# Problems with Federal 9mm ammo?



## WaltP

I just fired two mags of Winchester 9mm Luger 115 grain FMJ practice rounds through my relatively new Glock 19 Gen4 at an indoor range--smooth as silk. Then I ran 80 rounds of Federal Champion 9mm Luger 115 grain FMJ RN practice rounds through it, and the gun jammed after every two or three rounds. After firing the last round in each mag the slide did not remain open as it should have. Are these just weak loads (a whole 100 count box of them?!!), or is there something else going on? I don't recall where I bought the Federals, but it wasn't Walmart. Probably bought them at the range a few months ago. Anybody else experience this? Thanks for your comments.


----------



## pblanc

I have had no problems with Federal Champion and I have shot a good deal of Federal American Eagle as well as Federal HST self-defense ammo. But what you describe does sound like under-powered ammo. I have heard about this type of thing happening with many different brands so I don't think it is unique to Federal. As an example, I have shot thousands of rounds of Privi Partizan (PPU) 9 mm ammo, as well as the brass-case Monarch 9mm ammo sold by Academy Sports (which is also made by PPU). Never had a problem with it until I bought two 50 round boxes of PPU branded 115 grain 9mm ammo year before last. All 100 rounds were underpowered and would not reliably cycle the slide of my two 9 mm Berettas, which had eaten every variety of 9 mm Luger ammo I had fed them. And I have not had problems with PPU ammo since.

I would say that if one round in a box is underpowered, there is a fair chance they all will be.


----------



## WaltP

Thanks, pblanc. Makes sense. It's just I'd hate for it to happen the moment I'm relying on the ammo for something more serious than target practice (which I hope never happens).


----------



## Craigh

This is one reason I don't use 115 grain ammo as practice or carry ammo. That bullet weight in slightly under powered loads can and will fail at times.

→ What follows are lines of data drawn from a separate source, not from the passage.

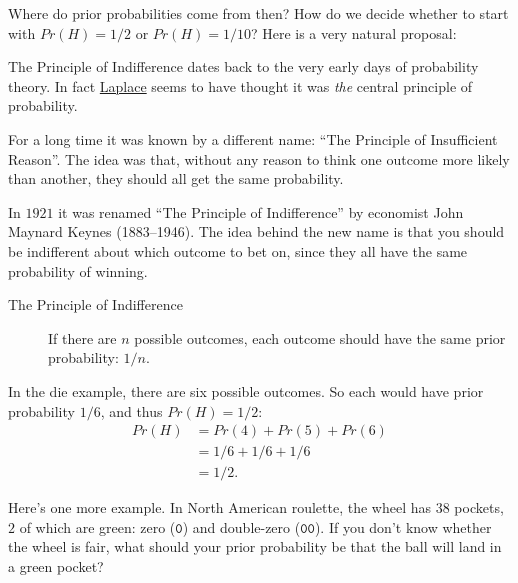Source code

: \documentclass[justified]{tufte-book}
\newcommand{\pr}{Pr}
\theoremstyle{definition}
\theoremstyle{definition}
\theoremstyle{definition}
\theoremstyle{remark}
\begin{document}
Where do prior probabilities come from then? How do we decide whether to
start with \(\pr(H) = 1/2\) or \(\pr(H) = 1/10\)? Here is a very natural
proposal:

\begin{marginfigure}
The Principle of Indifference dates back to the very early days of
probability theory. In fact \protect\hyperlink{fig:laplace}{Laplace}
seems to have thought it was \emph{the} central principle of
probability.

For a long time it was known by a different name: ``The Principle of
Insufficient Reason''. The idea was that, without any reason to think
one outcome more likely than another, they should all get the same
probability.

In \(1921\) it was renamed ``The Principle of Indifference'' by
economist John Maynard Keynes (1883--1946). The idea behind the new name
is that you should be indifferent about which outcome to bet on, since
they all have the same probability of winning.
\end{marginfigure}

\begin{description}
\item[The Principle of Indifference]
If there are \(n\) possible outcomes, each outcome should have the same
prior probability: \(1/n\).
\end{description}

In the die example, there are six possible outcomes. So each would have
prior probability \(1/6\), and thus \(\pr(H) = 1/2\): \[
  \begin{aligned}
    \pr(H) &= \pr(4) + \pr(5) + \pr(6)\\
          &= 1/6 + 1/6 + 1/6\\
          &= 1/2.
  \end{aligned}
\]

Here's one more example. In North American roulette, the wheel has
\(38\) pockets, \(2\) of which are green: zero (\(\mathtt{0}\)) and
double-zero (\(\mathtt{00}\)). If you don't know whether the wheel is
fair, what should your prior probability be that the ball will land in a
green pocket?
\end{document}
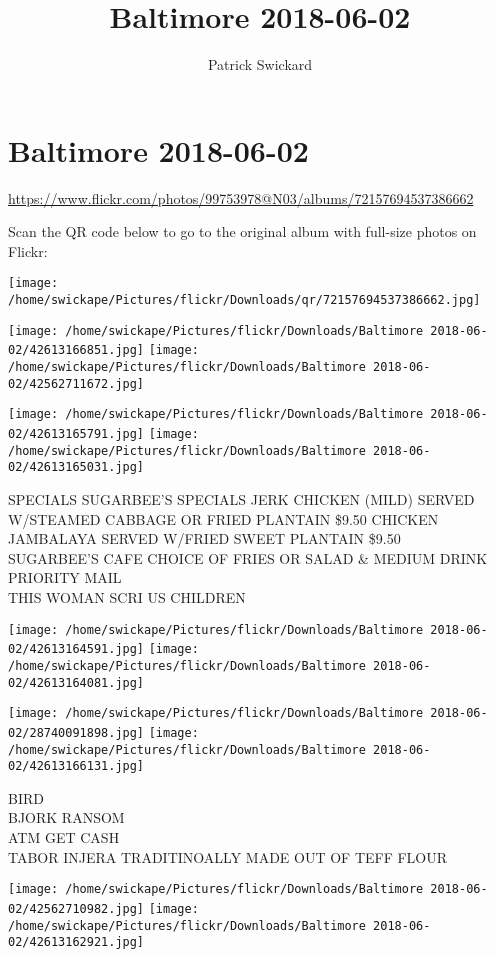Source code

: \documentclass[10pt,letterpaper]{article}
\title{Baltimore 2018-06-02}
\author{Patrick Swickard}
\date{}
\begin{document}
\section*{Baltimore 2018-06-02}

\url{https://www.flickr.com/photos/99753978@N03/albums/72157694537386662}

Scan the QR code below to go to the original album with full-size photos on Flickr:

\texttt{[image: /home/swickape/Pictures/flickr/Downloads/qr/72157694537386662.jpg]}
\pagebreak

\texttt{[image: /home/swickape/Pictures/flickr/Downloads/Baltimore 2018-06-02/42613166851.jpg]}
\texttt{[image: /home/swickape/Pictures/flickr/Downloads/Baltimore 2018-06-02/42562711672.jpg]}

\texttt{[image: /home/swickape/Pictures/flickr/Downloads/Baltimore 2018-06-02/42613165791.jpg]}
\texttt{[image: /home/swickape/Pictures/flickr/Downloads/Baltimore 2018-06-02/42613165031.jpg]}

SPECIALS SUGARBEE'S SPECIALS JERK CHICKEN (MILD) SERVED W/STEAMED CABBAGE OR FRIED PLANTAIN \$9.50 CHICKEN JAMBALAYA SERVED W/FRIED SWEET PLANTAIN \$9.50\\
SUGARBEE'S CAFE CHOICE OF FRIES OR SALAD \& MEDIUM DRINK\\
PRIORITY MAIL\\
THIS WOMAN SCRI US CHILDREN
\pagebreak

\texttt{[image: /home/swickape/Pictures/flickr/Downloads/Baltimore 2018-06-02/42613164591.jpg]}
\texttt{[image: /home/swickape/Pictures/flickr/Downloads/Baltimore 2018-06-02/42613164081.jpg]}

\texttt{[image: /home/swickape/Pictures/flickr/Downloads/Baltimore 2018-06-02/28740091898.jpg]}
\texttt{[image: /home/swickape/Pictures/flickr/Downloads/Baltimore 2018-06-02/42613166131.jpg]}

BIRD\\
BJORK RANSOM\\
ATM GET CASH\\
TABOR INJERA TRADITINOALLY MADE OUT OF TEFF FLOUR
\pagebreak

\texttt{[image: /home/swickape/Pictures/flickr/Downloads/Baltimore 2018-06-02/42562710982.jpg]}
\texttt{[image: /home/swickape/Pictures/flickr/Downloads/Baltimore 2018-06-02/42613162921.jpg]}
\end{document}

I've long moved up to 124 grain for both. It will be a very slight bit more expensive and I mean very slight, but well worth the extra confidence offered. I try to be at 124 grn and around 1120 feet per second for both practice and carry. The only firearm I've ever had fail me with 115 grn. FMJ was my Glock 19 but I think 115 grn is marginal in any handgun. Not worth risking one's life when just a tad more will get the job done.


----------



## win231

This is a well-known issue with Gen 4 Glocks & Federal Champion ammo - along with weak & erratic ejection with brass hitting the shooter's face. It led to Glock sending many customers replacement recoil springs.


----------



## Craigh

win231 said:


> This is a well-known issue with Gen 4 Glocks & Federal Champion ammo - along with weak & erratic ejection with brass hitting the shooter's face. It led to Glock sending many customers replacement recoil springs.

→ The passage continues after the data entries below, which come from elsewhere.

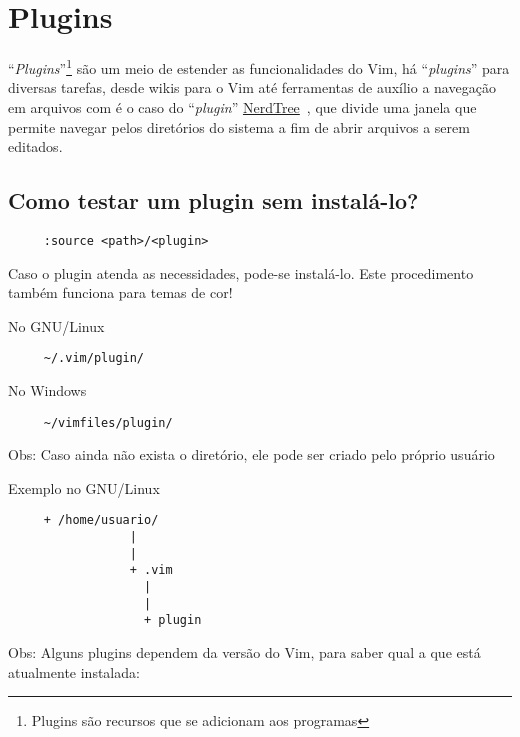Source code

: 
\chapter{Plugins}\label{Plugins}
``{\em Plugins}''\footnote{Plugins são recursos que se adicionam aos programas}
são um meio de estender as funcionalidades do Vim, há ``{\em plugins}'' para
diversas tarefas, desde wikis para o Vim até ferramentas de auxílio a navegação
em arquivos com é o caso do ``{\em plugin}''
\href{http://www.vim.org/scripts/script.php?script\_id=1658}{NerdTree}~\cite{PluginNerdTree}, que
divide uma janela que permite navegar pelos diretórios do sistema a fim de
abrir arquivos a serem editados.

\section{Como testar um plugin sem instalá-lo?}
\label{Como testar um plugin sem instala-lo?}

\begin{verbatim}
     :source <path>/<plugin>
\end{verbatim}

Caso o plugin atenda as necessidades, pode-se instalá-lo. Este
procedimento também funciona para temas de cor!


No GNU/Linux
\begin{verbatim}
     ~/.vim/plugin/
\end{verbatim}

No Windows

\begin{verbatim}
     ~/vimfiles/plugin/
\end{verbatim}

Obs: Caso ainda não exista o diretório, ele pode ser criado pelo próprio usuário

Exemplo no GNU/Linux

\begin{verbatim}
     + /home/usuario/
                 |
                 |
                 + .vim
                   |
                   |
                   + plugin
\end{verbatim}

Obs: Alguns plugins dependem da versão do Vim, para saber qual
a que está atualmente instalada:

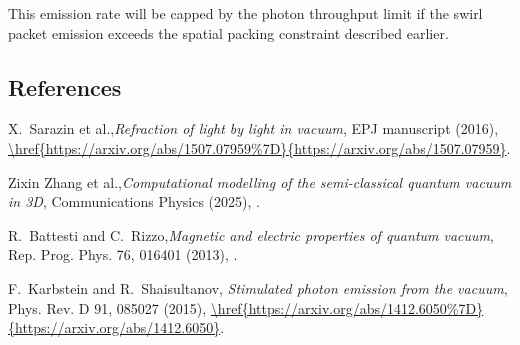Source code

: This emission rate will be capped by the photon throughput limit  if the swirl packet emission exceeds the spatial packing constraint described earlier.





\subsection*{References}


\begin{thebibliography}{99}



X.~Sarazin et al.,\emph{Refraction of light by light in vacuum}, EPJ manuscript (2016), \url{\href{https://arxiv.org/abs/1507.07959%7D}{https://arxiv.org/abs/1507.07959}}.



Zixin Zhang et al.,\emph{Computational modelling of the semi-classical quantum vacuum in 3D}, Communications Physics (2025), .



R.~Battesti and C.~Rizzo,\emph{Magnetic and electric properties of quantum vacuum}, Rep. Prog. Phys. 76, 016401 (2013), .



F.~Karbstein and R.~Shaisultanov, \emph{Stimulated photon emission from the vacuum}, Phys. Rev. D 91, 085027 (2015), \url{\href{https://arxiv.org/abs/1412.6050%7D}{https://arxiv.org/abs/1412.6050}}.


\end{thebibliography}

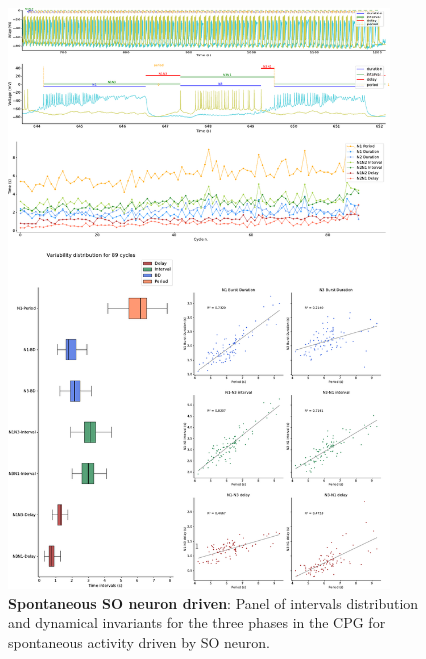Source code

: \begin{figure}[htbp]
	\centering
	\includegraphics[width=0.9\textwidth]{./invariants/data/SUSSEX/prep4_so_driven_2/images/panel_with_intervals.pdf}
	\caption{\textbf{Spontaneous SO neuron driven}: Panel of intervals distribution and dynamical invariants for the three phases in the CPG for spontaneous activity driven by SO neuron.}
	\label{fig:so spontaneous invariants}
\end{figure}

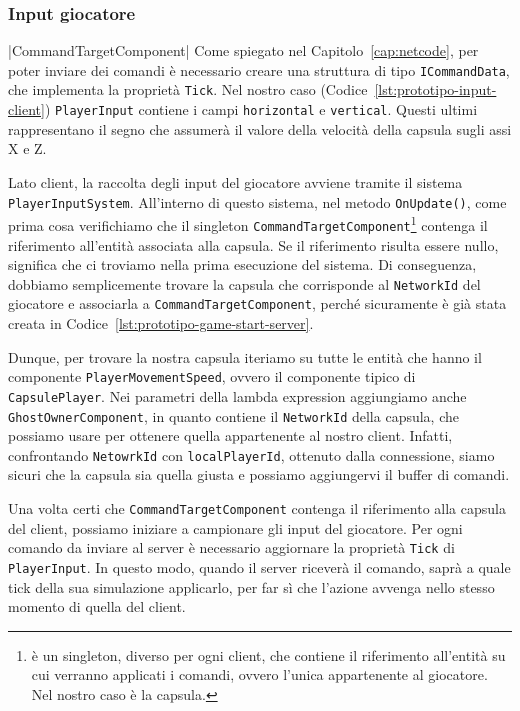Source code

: \subsubsection{Input giocatore}

|CommandTargetComponent|
Come spiegato nel Capitolo~\ref{cap:netcode}, per poter inviare dei comandi è necessario creare una struttura di tipo \verb|ICommandData|, che implementa la proprietà \verb|Tick|. Nel nostro caso (Codice~\ref{lst:prototipo-input-client}) \verb|PlayerInput| contiene i campi \verb|horizontal| e \verb|vertical|. Questi ultimi rappresentano il segno che assumerà il valore della velocità della capsula sugli assi X e Z.

Lato client, la raccolta degli input del giocatore avviene tramite il sistema \verb|PlayerInputSystem|. All'interno di questo sistema, nel metodo \verb|OnUpdate()|, come prima cosa verifichiamo che il singleton \verb|CommandTargetComponent|\footnote{ è un singleton, diverso per ogni client, che contiene il riferimento all'entità su cui verranno applicati i comandi, ovvero l'unica appartenente al giocatore. Nel nostro caso è la capsula.} contenga il riferimento all'entità associata alla capsula. 
Se il riferimento risulta essere nullo, significa che ci troviamo nella prima esecuzione del sistema. Di conseguenza, dobbiamo semplicemente trovare la capsula che corrisponde al \verb|NetworkId| del giocatore e associarla a \verb|CommandTargetComponent|, perché sicuramente è già stata creata in Codice~\ref{lst:prototipo-game-start-server}.

Dunque, per trovare la nostra capsula iteriamo su tutte le entità che hanno il componente \verb|PlayerMovementSpeed|, ovvero il componente tipico di \verb|CapsulePlayer|. Nei parametri della lambda expression aggiungiamo anche \verb|GhostOwnerComponent|, in quanto contiene il \verb|NetworkId| della capsula, che possiamo usare per ottenere quella appartenente al nostro client. Infatti, confrontando \verb|NetowrkId| con \verb|localPlayerId|, ottenuto dalla connessione, siamo sicuri che la capsula sia quella giusta e possiamo aggiungervi il buffer di comandi.

Una volta certi che \verb|CommandTargetComponent| contenga il riferimento alla capsula del client, possiamo iniziare a campionare gli input del giocatore. Per ogni comando da inviare al server è necessario aggiornare la proprietà \verb|Tick| di \verb|PlayerInput|. In questo modo, quando il server riceverà il comando, saprà a quale tick della sua simulazione applicarlo, per far sì che l'azione avvenga nello stesso momento di quella del client.\\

So much for "Glock Perfection." Of course my Glock 19 is a Gen 3.


----------



## rustygun

I have ran thousands of cheap 115 grain ammo through my Gen 4 glock 17 without issue. My Glock 19 has less than a thousand rounds and it is the same way no issue with 115 grain cheap stuff. What I wonder is if with the ammo being lower power would there be a better chance to limp wrist the gun?


----------



## Craigh

rustygun said:


> I have ran thousands of cheap 115 grain ammo through my Gen 4 glock 17 without issue. My Glock 19 has less than a thousand rounds and it is the same way no issue with 115 grain cheap stuff. What I wonder is if with the ammo being lower power would there be a better chance to limp wrist the gun?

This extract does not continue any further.